Difficult to argue with, once the point is made. HCRRG’s case was accepted, and the “HCR Dragons” thus competed at last year’s races, finishing 16th out of 45 boats — as reported in this blog post from a year ago. But that was then. This year, the team had its own rendezvous tent, pictured above, at which they displayed the hand-painted T-shirts worn by last year’s team. A year on, the HCR team was bigger, more organised, more prepared, and better dressed:

Still, note that Jolly Roger flying on the HCR banner in the background… These guys still see themselves as the pirate team gatecrashing the corporate party, and they were justifiably proud of themselves for finishing right up in 7th this year (one place behind our friends at Saltaire Brewery…). As this year’s team organiser Vicky Christensen memorably remarked in a Facebook comment:

“just shows you don’t need corporate sponsorship or huge companies backing you….couldn’t afford training sessions for any of us but team spirit and a love of our area pulled us together! I’m so proud of HCRRG!”

 

And this is where I move seamlessly (?) on to the development application for Milner Farm — just west (upstream) of the Higher Coach Road estate. The Multi-Story Water team has a longstanding interest in this area: check out our downloadable audio guide Salt’s Waters — which takes listeners on a walking tour that literally loops all the way around Milner Farm (starting from Salts Mill, you go beside the Aire through Roberts Park and the HCR estate, before exploring the tributary streams Loadpit Beck and Little Beck, on a journey to the ruins of Titus Salt Junior’s Milner Field House… before heading down Primrose Lane to the canal and back east towards Saltaire…).

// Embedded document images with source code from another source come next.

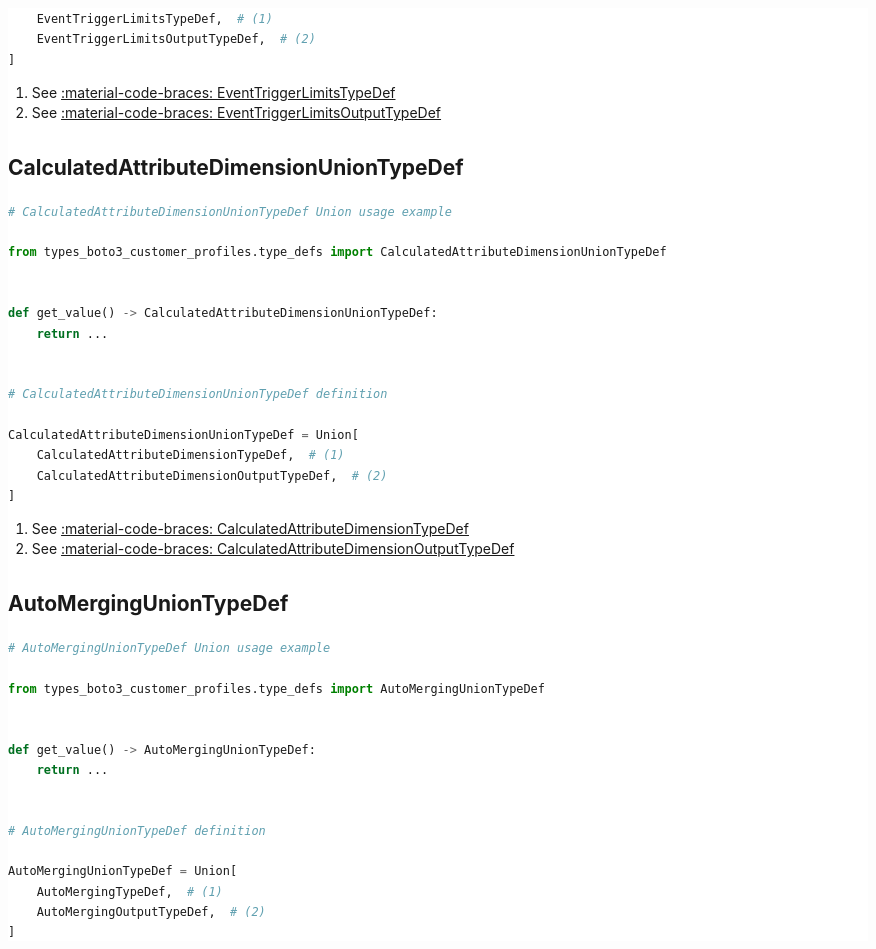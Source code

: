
 ```python
    EventTriggerLimitsTypeDef,  # (1)
    EventTriggerLimitsOutputTypeDef,  # (2)
]
```

1. See [:material-code-braces: EventTriggerLimitsTypeDef](./type_defs.md#eventtriggerlimitstypedef)
2. See [:material-code-braces: EventTriggerLimitsOutputTypeDef](./type_defs.md#eventtriggerlimitsoutputtypedef)

## CalculatedAttributeDimensionUnionTypeDef

```python
# CalculatedAttributeDimensionUnionTypeDef Union usage example

from types_boto3_customer_profiles.type_defs import CalculatedAttributeDimensionUnionTypeDef


def get_value() -> CalculatedAttributeDimensionUnionTypeDef:
    return ...


# CalculatedAttributeDimensionUnionTypeDef definition

CalculatedAttributeDimensionUnionTypeDef = Union[
    CalculatedAttributeDimensionTypeDef,  # (1)
    CalculatedAttributeDimensionOutputTypeDef,  # (2)
]
```

1. See [:material-code-braces: CalculatedAttributeDimensionTypeDef](./type_defs.md#calculatedattributedimensiontypedef)
2. See [:material-code-braces: CalculatedAttributeDimensionOutputTypeDef](./type_defs.md#calculatedattributedimensionoutputtypedef)

## AutoMergingUnionTypeDef

```python
# AutoMergingUnionTypeDef Union usage example

from types_boto3_customer_profiles.type_defs import AutoMergingUnionTypeDef


def get_value() -> AutoMergingUnionTypeDef:
    return ...


# AutoMergingUnionTypeDef definition

AutoMergingUnionTypeDef = Union[
    AutoMergingTypeDef,  # (1)
    AutoMergingOutputTypeDef,  # (2)
]
```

I wrote about the Milner Farm development plans in my last blog post, on the day that Bradford’s planning officer came out in opposition to the scheme. It seemed clear then that the writing was on the wall for the applicants — so it’s hardly surprising that they have indeed now withdrawn from the battle. Technically they could still resubmit a revised application, but after a public online consultation in which objectors outnumbered supporters of the proposals by 1370 to just 6, it seems likely that they will finally back down and walk away. The concerted opposition that has defeated the proposals was, I think, another local expression of what Vicky calls “team spirit and a love of our area.”

We shouldn’t under-estimate just how significant a victory this is. Because the applicants represented a consortium of quite powerful business interests. Powerful enough, at least, for them to presume that they could talk aggressively and dismissively about opposition to the plans when addressing Bradford Council’s executive officers. Just check out the wording, below, of an email written back on 17th March by David Halliday of Halliday Clark Architects — representing the applicants — to Julian Jackson, Bradford’s Assistant Director for Planning and Transport, and sits alongside key corporate partners on the Steering Group of the Bradford Property Forum):

“The applicants and the wider investment group are now extremely concerned at what appears to be . . . continual resistance to this planning application. . . . My Clients are finding it extremely frustrating that your Officers are stepping out of their remit as Statutory Consultees to question the financial stability, business acumen and business strategy with regard to the proposal for a Business & Innovation Centre on this site. The worldwide profile and status of the 3M Corporation is unquestionable as well as the support of Bradford University, Huddersfield University and the Hartley Property Group. We now believe that these U-turns and continual resistance to the application now need addressing at the most senior level with a meeting held between yourselves, the Case Officers, the Chief Executive of Bradford Council and the Leader of Bradford Council, together with representation from the Client Group and ourselves as Agent, to simply address the question as follows. ‘Do Bradford MDC encourage external investment in innovation and resultant job creation or not?'” 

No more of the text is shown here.